• Your task:
Using the listing, copy each whole line that features "containing".

• Dataset records:
::::::::::
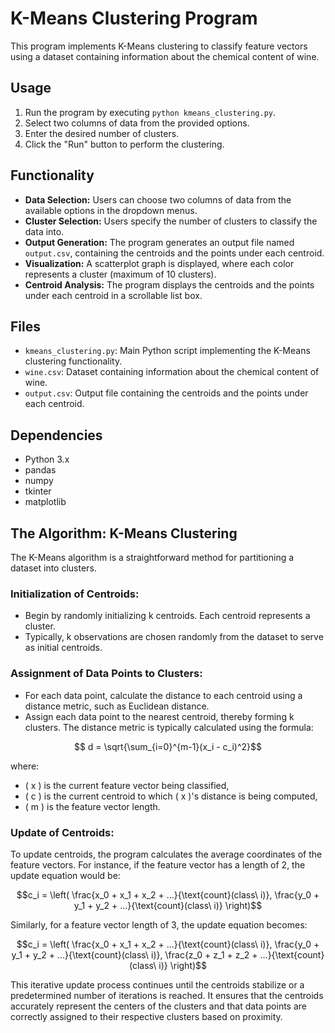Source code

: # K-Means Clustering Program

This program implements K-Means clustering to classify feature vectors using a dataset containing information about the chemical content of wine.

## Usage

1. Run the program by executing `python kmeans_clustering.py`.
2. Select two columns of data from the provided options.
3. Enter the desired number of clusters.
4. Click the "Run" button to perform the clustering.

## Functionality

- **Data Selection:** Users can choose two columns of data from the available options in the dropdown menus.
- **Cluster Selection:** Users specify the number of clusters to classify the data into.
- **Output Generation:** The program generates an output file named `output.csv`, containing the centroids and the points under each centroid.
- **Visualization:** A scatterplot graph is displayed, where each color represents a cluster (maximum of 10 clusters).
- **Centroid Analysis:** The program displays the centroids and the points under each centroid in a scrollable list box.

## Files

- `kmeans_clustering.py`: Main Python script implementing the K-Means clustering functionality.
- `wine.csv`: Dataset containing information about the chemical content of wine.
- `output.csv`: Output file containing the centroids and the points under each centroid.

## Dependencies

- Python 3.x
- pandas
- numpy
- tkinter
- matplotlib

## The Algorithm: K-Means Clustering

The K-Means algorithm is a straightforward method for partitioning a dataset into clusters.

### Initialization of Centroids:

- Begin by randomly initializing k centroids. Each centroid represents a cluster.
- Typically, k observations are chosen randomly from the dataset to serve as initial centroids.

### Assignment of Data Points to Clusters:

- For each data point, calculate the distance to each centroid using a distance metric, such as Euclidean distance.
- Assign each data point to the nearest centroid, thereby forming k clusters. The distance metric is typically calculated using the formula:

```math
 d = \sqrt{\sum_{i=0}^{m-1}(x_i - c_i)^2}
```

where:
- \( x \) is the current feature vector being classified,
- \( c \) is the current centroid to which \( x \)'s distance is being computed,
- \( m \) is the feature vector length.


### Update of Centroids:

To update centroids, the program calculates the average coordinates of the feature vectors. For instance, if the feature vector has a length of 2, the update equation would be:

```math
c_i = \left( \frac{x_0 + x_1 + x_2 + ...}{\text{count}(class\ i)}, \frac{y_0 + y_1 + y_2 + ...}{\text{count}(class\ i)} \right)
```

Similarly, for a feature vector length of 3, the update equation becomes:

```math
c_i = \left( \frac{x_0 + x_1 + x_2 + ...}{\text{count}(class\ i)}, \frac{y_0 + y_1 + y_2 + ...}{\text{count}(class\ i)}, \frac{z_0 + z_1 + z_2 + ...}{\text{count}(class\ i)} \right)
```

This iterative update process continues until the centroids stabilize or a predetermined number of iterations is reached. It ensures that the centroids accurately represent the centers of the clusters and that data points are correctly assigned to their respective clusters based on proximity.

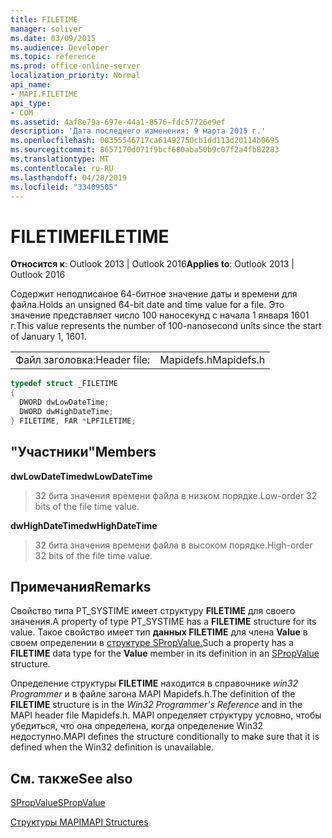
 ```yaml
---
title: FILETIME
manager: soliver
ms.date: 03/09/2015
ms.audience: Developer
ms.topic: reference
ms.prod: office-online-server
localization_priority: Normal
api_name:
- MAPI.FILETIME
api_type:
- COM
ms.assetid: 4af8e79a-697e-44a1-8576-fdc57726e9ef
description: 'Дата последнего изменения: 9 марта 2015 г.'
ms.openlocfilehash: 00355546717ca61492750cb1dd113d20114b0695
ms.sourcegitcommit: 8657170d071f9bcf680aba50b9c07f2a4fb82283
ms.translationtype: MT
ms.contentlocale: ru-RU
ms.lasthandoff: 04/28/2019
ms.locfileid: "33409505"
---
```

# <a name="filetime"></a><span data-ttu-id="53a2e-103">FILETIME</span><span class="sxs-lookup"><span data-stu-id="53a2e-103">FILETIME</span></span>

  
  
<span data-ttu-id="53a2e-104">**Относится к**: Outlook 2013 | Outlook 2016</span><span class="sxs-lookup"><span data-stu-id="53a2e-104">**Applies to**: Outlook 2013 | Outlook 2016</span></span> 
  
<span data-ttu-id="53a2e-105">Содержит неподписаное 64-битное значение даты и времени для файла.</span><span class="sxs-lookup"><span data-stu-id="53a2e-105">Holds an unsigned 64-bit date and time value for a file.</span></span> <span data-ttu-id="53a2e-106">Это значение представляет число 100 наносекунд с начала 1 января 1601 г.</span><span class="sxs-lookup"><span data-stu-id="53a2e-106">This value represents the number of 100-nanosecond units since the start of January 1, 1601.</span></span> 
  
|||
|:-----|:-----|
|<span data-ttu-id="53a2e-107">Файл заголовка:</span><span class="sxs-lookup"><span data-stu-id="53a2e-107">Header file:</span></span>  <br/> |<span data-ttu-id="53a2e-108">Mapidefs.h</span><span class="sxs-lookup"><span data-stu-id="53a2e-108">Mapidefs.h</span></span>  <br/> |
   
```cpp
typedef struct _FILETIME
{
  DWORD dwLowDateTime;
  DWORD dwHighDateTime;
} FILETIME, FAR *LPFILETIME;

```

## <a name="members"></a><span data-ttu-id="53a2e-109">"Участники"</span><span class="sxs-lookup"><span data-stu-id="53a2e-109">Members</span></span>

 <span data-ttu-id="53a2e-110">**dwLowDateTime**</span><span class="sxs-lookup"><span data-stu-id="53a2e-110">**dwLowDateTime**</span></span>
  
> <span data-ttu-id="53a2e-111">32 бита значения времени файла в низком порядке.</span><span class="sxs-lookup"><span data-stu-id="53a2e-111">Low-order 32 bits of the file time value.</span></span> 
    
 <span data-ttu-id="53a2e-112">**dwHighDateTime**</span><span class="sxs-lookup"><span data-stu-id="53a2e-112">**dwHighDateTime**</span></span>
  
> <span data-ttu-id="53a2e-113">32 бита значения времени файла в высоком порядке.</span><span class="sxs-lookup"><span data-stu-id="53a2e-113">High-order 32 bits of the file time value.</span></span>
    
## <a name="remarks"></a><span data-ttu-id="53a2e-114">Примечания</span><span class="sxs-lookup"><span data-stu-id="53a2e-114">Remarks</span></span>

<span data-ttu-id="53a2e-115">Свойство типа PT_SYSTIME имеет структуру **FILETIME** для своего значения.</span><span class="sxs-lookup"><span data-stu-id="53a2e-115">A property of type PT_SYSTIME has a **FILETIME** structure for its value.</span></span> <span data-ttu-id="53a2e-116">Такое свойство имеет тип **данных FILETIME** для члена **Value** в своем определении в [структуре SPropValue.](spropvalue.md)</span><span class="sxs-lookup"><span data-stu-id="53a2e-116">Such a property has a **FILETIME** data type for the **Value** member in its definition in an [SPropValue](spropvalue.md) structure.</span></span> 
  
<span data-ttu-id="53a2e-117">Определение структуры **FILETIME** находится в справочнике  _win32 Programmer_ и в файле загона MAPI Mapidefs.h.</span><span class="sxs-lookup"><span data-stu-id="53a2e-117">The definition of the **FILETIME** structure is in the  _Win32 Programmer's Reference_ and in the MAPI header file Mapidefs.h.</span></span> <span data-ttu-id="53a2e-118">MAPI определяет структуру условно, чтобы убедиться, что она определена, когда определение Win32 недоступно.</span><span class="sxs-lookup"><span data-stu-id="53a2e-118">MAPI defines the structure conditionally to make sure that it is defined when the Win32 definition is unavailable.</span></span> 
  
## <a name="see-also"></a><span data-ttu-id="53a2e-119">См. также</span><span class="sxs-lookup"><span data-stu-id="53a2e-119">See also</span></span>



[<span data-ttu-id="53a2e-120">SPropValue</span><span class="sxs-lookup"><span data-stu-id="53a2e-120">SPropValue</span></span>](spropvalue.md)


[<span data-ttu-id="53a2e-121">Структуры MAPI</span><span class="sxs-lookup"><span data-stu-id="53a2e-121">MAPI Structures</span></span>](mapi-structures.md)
::::::::::
• Result:
This program implements K-Means clustering to classify feature vectors using a dataset containing information about the chemical content of wine.
- **Output Generation:** The program generates an output file named `output.csv`, containing the centroids and the points under each centroid.
- `wine.csv`: Dataset containing information about the chemical content of wine.
- `output.csv`: Output file containing the centroids and the points under each centroid.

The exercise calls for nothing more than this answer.